No soy ningún nostálgico de paraísos rurales y menos aún de singularidades casi siempre ficticias, pero sé de sobra que no hay proyecto sin memoria y que perderla es tanto como quedar lobotomizado: o sea, perder la cabeza. Civilización viene de ciudad, aunque nos hayamos acostumbrado a las ciudades sin civilización, a ese urbanismo sin alma de grandes torres y de dictadura de los coches, que es el peaje que nos hacen pagar por la capitulación institucional ante los especuladores. Son cada vez más las ciudades inánimes —o desalmadas— por esa pulsión depredadora que arrasa todo lo que se opone al imperio del dinero. La civilización la hacen un parque con carrusel de caballitos, un paseo para caminar al amparo de las glicinias donde se posa el verderón, o una plaza alfombrada con morrillos que fueron normales y ya son vestigiales. Son lugares para el encuentro, el descanso, el paseo o la evocación. Sobre todo si esos ámbitos añaden a su función socializadora un estrato de geología sentimental, una resonancia del pasado que nos permite la ilusión de creer que la ciudad –pongamos que hablo de León— sigue siendo León y no otra ciudad que por casualidad se llama también León.

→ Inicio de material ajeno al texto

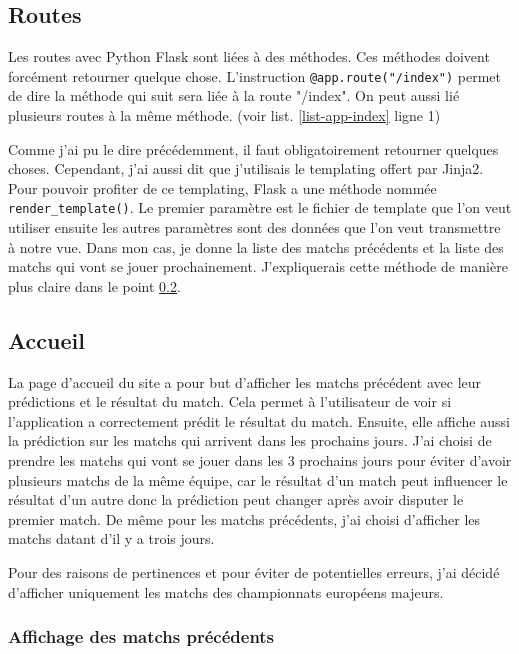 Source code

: \documentclass[a4paper,14pt]{extarticle}
\begin{document}
{\subsection{Routes}

Les routes avec Python Flask sont liées à des méthodes. Ces méthodes doivent forcément retourner quelque chose. L'instruction \texttt{@app.route("/index")} permet de dire la méthode qui suit sera liée à la route "/index". On peut aussi lié plusieurs routes à la même méthode. (voir list. \ref{list-app-index} ligne 1)


Comme j'ai pu le dire précédemment, il faut obligatoirement retourner quelques choses. Cependant, j'ai aussi dit que j'utilisais le templating offert par Jinja2. Pour pouvoir profiter de ce templating, Flask a une méthode nommée \texttt{render\_template()}. Le premier paramètre est le fichier de template que l'on veut utiliser ensuite les autres paramètres sont des données que l'on veut transmettre à notre vue. Dans mon cas, je donne la liste des matchs précédents et la liste des matchs qui vont se jouer prochainement. J'expliquerais cette méthode de manière plus claire dans le point \ref{flaskAccueil}.

\subsection{Accueil}
\label{flaskAccueil}

La page d'accueil du site a pour but d'afficher les matchs précédent avec leur prédictions et le résultat du match. Cela permet à l'utilisateur de voir si l'application a correctement prédit le résultat du match. Ensuite, elle affiche aussi la prédiction sur les matchs qui arrivent dans les prochains jours. J'ai choisi de prendre les matchs qui vont se jouer dans les 3 prochains jours pour éviter d'avoir plusieurs matchs de la même équipe, car le résultat d'un match peut influencer le résultat d'un autre donc la prédiction peut changer après avoir disputer le premier match. De même pour les matchs précédents, j'ai choisi d'afficher les matchs datant d'il y a trois jours.

Pour des raisons de pertinences et pour éviter de potentielles erreurs, j'ai décidé d'afficher uniquement les matchs des championnats européens majeurs.

\subsubsection{Affichage des matchs précédents}

}
\end{document}
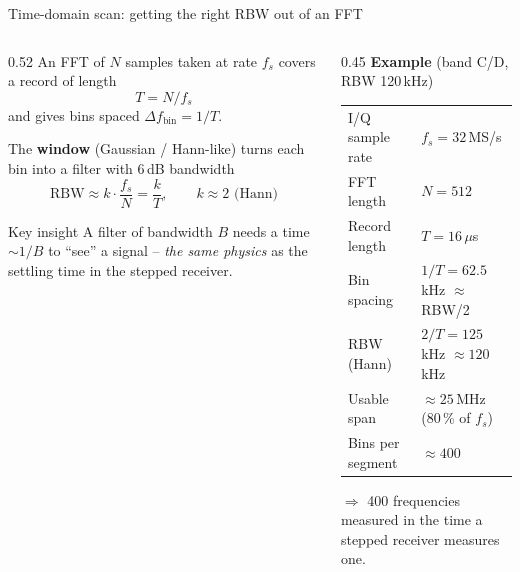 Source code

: \documentclass[aspectratio=169]{beamer}
\begin{document}
\begin{frame}{Time-domain scan: getting the right RBW out of an FFT}

\begin{columns}[T]
\begin{column}{0.52\textwidth}
  \small
  An FFT of $N$ samples taken at rate $f_s$ covers a record of length
  \[ T = N/f_s \]
  and gives bins spaced $\Delta f_\text{bin} = 1/T$.

  \medskip
  The \textbf{window} (Gaussian / Hann-like) turns each bin into a filter
  with 6\,dB bandwidth
  \[ \mathrm{RBW} \approx k\cdot\frac{f_s}{N} = \frac{k}{T},
     \qquad k\approx 2 \text{ (Hann)} \]

  \vspace{-2mm}
  \begin{block}{Key insight}
    \small A filter of bandwidth $B$ needs a time $\sim 1/B$ to ``see'' a
    signal -- \emph{the same physics} as the settling time in the
    stepped receiver.
  \end{block}
\end{column}
\begin{column}{0.45\textwidth}
  \textbf{Example} (band C/D, RBW 120\,kHz)

  \smallskip
  \footnotesize
  \begin{tabular}{@{}ll@{}}
    \toprule
    I/Q sample rate  & $f_s = 32$\,MS/s \\
    FFT length       & $N = 512$ \\
    Record length    & $T = 16\,\mu$s \\
    Bin spacing      & $1/T = 62.5$\,kHz $\approx$ RBW/2 \\
    RBW (Hann)       & $2/T = 125$\,kHz $\approx 120$\,kHz \\
    Usable span      & $\approx 25$\,MHz (80\,\% of $f_s$) \\
    Bins per segment & $\approx 400$ \\
    \bottomrule
  \end{tabular}

  \medskip
  \small
  $\Rightarrow$ 400 frequencies measured in the time a stepped receiver
  measures \alert{one}.
\end{column}
\end{columns}

\end{frame}
\end{document}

Solo cuando el presente se trenza con el pasado hay civilización y se abre una expectativa de porvenir. Decía Borges que «todo es hermoso; mejor dicho, todo suele ser hermoso después». A menos que venga a quitarnos el «después» un despotismo pretendidamente ilustrado e innecesariamente paternalista. Quienes deberían velar por la preservación de lo bello no deberían ver un enojoso obstáculo en los cantos que aún tenemos el raro privilegio de pisar en la Plaza del Grano y que nos vacunan contra el olvido y la arrogancia. Larry Durrell presintió que una ciudad es un mundo cuando se ama a uno de sus habitantes. Vale, pero también lo es cuando pres?erva sus huellas. Esos cantos rodados por el agua bendita del Torío y el Bernesga son un privilegio inalienable. No sé si dije que onfálico viene de ombligo, esa cicatriz que recuerda de donde venimos.